Hope springs eternal, though, and on my way to work, I crossed my fingers that this would be a rough morning followed by a more comfortable afternoon. I might've slept weird, and the knots would gradually work themselves out as I moved around. Yeah. I'd be all right. Just needed to knuckle through it until the worst was over, and I'd be fine by the time Clint and I were in bed again.

Come on, body. Get it together.

Like we usually did, Clint and I arrived in the office parking lot at the same time. As we got out of our cars, he took one look at me, and I knew he knew.

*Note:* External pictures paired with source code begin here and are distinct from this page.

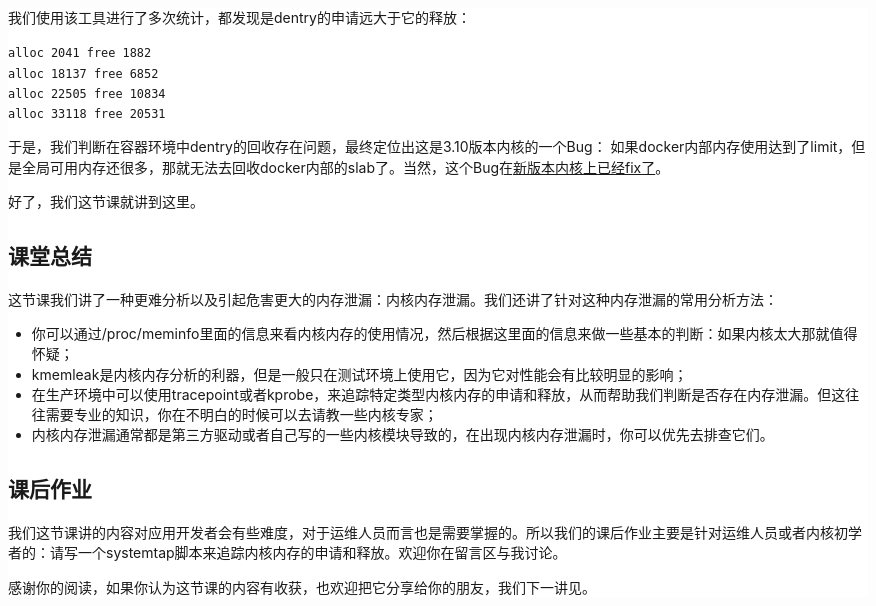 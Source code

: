 我们使用该工具进行了多次统计，都发现是dentry的申请远大于它的释放：

```
alloc 2041 free 1882
alloc 18137 free 6852
alloc 22505 free 10834
alloc 33118 free 20531

```

于是，我们判断在容器环境中dentry的回收存在问题，最终定位出这是3.10版本内核的一个Bug： 如果docker内部内存使用达到了limit，但是全局可用内存还很多，那就无法去回收docker内部的slab了。当然，这个Bug在[新版本内核上已经fix了](https://lwn.net/Articles/628829/)。

好了，我们这节课就讲到这里。

## 课堂总结

这节课我们讲了一种更难分析以及引起危害更大的内存泄漏：内核内存泄漏。我们还讲了针对这种内存泄漏的常用分析方法：

*   你可以通过/proc/meminfo里面的信息来看内核内存的使用情况，然后根据这里面的信息来做一些基本的判断：如果内核太大那就值得怀疑；
*   kmemleak是内核内存分析的利器，但是一般只在测试环境上使用它，因为它对性能会有比较明显的影响；
*   在生产环境中可以使用tracepoint或者kprobe，来追踪特定类型内核内存的申请和释放，从而帮助我们判断是否存在内存泄漏。但这往往需要专业的知识，你在不明白的时候可以去请教一些内核专家；
*   内核内存泄漏通常都是第三方驱动或者自己写的一些内核模块导致的，在出现内核内存泄漏时，你可以优先去排查它们。

## 课后作业

我们这节课讲的内容对应用开发者会有些难度，对于运维人员而言也是需要掌握的。所以我们的课后作业主要是针对运维人员或者内核初学者的：请写一个systemtap脚本来追踪内核内存的申请和释放。欢迎你在留言区与我讨论。

感谢你的阅读，如果你认为这节课的内容有收获，也欢迎把它分享给你的朋友，我们下一讲见。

The pinch of his brow gave it away almost immediately.

Embarrassment gnawed at me. As always, the tightness in my back was worse on one side. It pulled at my hip, and no matter how much I tried, I couldn't not favor my left leg. Anyone who saw me take more than two or three steps could see clear as day that I was hurting, and I fucking hated that.

As we walked inside, he said, "Not moving very fast today?"

"Not if I can help it, no." I sighed. "Tonight's probably going to be a bust." I should've known by now he wouldn't huff and bitch, not even when it was clear this would throw a monkey wrench into our plans for the night.

He had to be disappointed to some extent, but he just shrugged. "Doesn't mean we can't still meet up."

"Seriously?"

"Sure. Why not?"

"Because I won't be able to move, so I won't be a lot of fun?"

Clint smiled. "Nights like that are why the good lord gave us movies and Motrin."

I laughed humorlessly. Oh, if Motrin could even touch the kind of pain I was in . . . "Sorry about tonight."

"Don't be." He glanced at me. "Are you going to be okay today, though?"

"Don't really have much choice."

At the base of the stairs, I paused. Oh fuck my life. I hated these goddamned stairs. There was an elevator at the other end of the building, but it was too close to the office that handled our physical readiness scores. Rational or not, I didn't want them noticing me limping into the elevator. I continued using the stairs for the same reason I would continue to properly run the Physical Readiness Test until I absolutely had to resort to an elliptical-because I didn't want to raise questions. Questions that had a funny way of-officially or unofficially, right or wrong-influencing whether or not I got promoted. 

So . . . stairs.

Clint had stopped beside me, and I could hear the question before he even said it.

"I'm good," I said through my teeth, and started up. Funny how most of my pain was in my middle and upper back, but even the simple task of climbing the stairs was enough to aggravate it. Anatomy and physiology could seriously eat a dick.

At the top of the stairs, a cold drop of perspiration rolled down the back of my neck. I couldn't ignore Clint's worried expression. He wasn't stupid. He knew I wasn't good.

I swallowed my pride as I rolled my shoulders. "Okay, I'm sore now. But I'll be good by tonight."

His eyebrows climbed his creased forehead. "You sure? We can always take it easy. If you're-"

"No. No. Give me a few hours to move around and stretch a bit, and I'll be fine."

He studied me for a second, then shrugged. "It's your call. Either way, I'm all yours tonight."

I smiled despite the nerves and embarrassment. "I will definitely take you up on that."

"Good." He grinned, but it faded quickly. "Just take it easy today, okay?"

I bit my tongue before snapping back that no shit, I was going to take it easy. The fact that people had been telling me that for years didn't change the fact that he meant well.

So I nodded. "I will. See you at lunch?"

"Definitely. See you then."

He headed toward his office, and I hobbled toward mine.

And before I'd even reached my door, I turned the TENS up to max.

This was going to be a long day.



By noon, it was clear that "a few hours to move around and stretch a bit" was not going to cut it. The simple act of getting in and out of my desk chair made my eyes water.